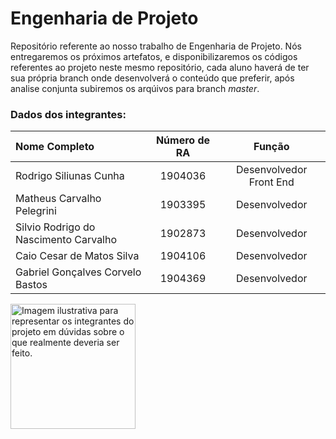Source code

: # Engenharia de Projeto

Repositório referente ao nosso trabalho de Engenharia de Projeto. Nós entregaremos os próximos artefatos, e disponibilizaremos os códigos referentes ao projeto neste mesmo repositório, cada aluno haverá de ter sua própria branch onde desenvolverá o conteúdo que preferir, após analise conjunta subiremos os arqúivos para branch _*master*_.

### Dados dos integrantes:

Nome Completo | Número de RA | Função
:------ | :------: | :------:
Rodrigo Siliunas Cunha | 1904036 | Desenvolvedor Front End
Matheus Carvalho Pelegrini  | 1903395 | Desenvolvedor
Silvio Rodrigo do Nascimento Carvalho | 1902873 | Desenvolvedor
Caio Cesar de Matos Silva | 1904106 | Desenvolvedor
Gabriel Gonçalves Corvelo Bastos | 1904369 | Desenvolvedor

<img src="https://image.freepik.com/vetores-gratis/pensador-do-trabalhador-da-construcao-civil_8675-2.jpg" alt="Imagem ilustrativa para representar os integrantes do projeto em dúvidas sobre o que realmente deveria ser feito." height="200" />
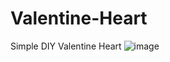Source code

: # Valentine-Heart
Simple DIY Valentine Heart
![image](https://github.com/user-attachments/assets/78492094-8904-447f-9751-3b6743c7ebf8)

____

● **Task goal**
Pictures excluded, transcribe the listing above exactly from the line with "ilustrativa para representar" through the line with "Simple DIY Valentine Heart", and no further.

● **Exercise response**
<img src="https://image.freepik.com/vetores-gratis/pensador-do-trabalhador-da-construcao-civil_8675-2.jpg" alt="Imagem ilustrativa para representar os integrantes do projeto em dúvidas sobre o que realmente deveria ser feito." height="200" />
Source code

: # Valentine-Heart
Simple DIY Valentine Heart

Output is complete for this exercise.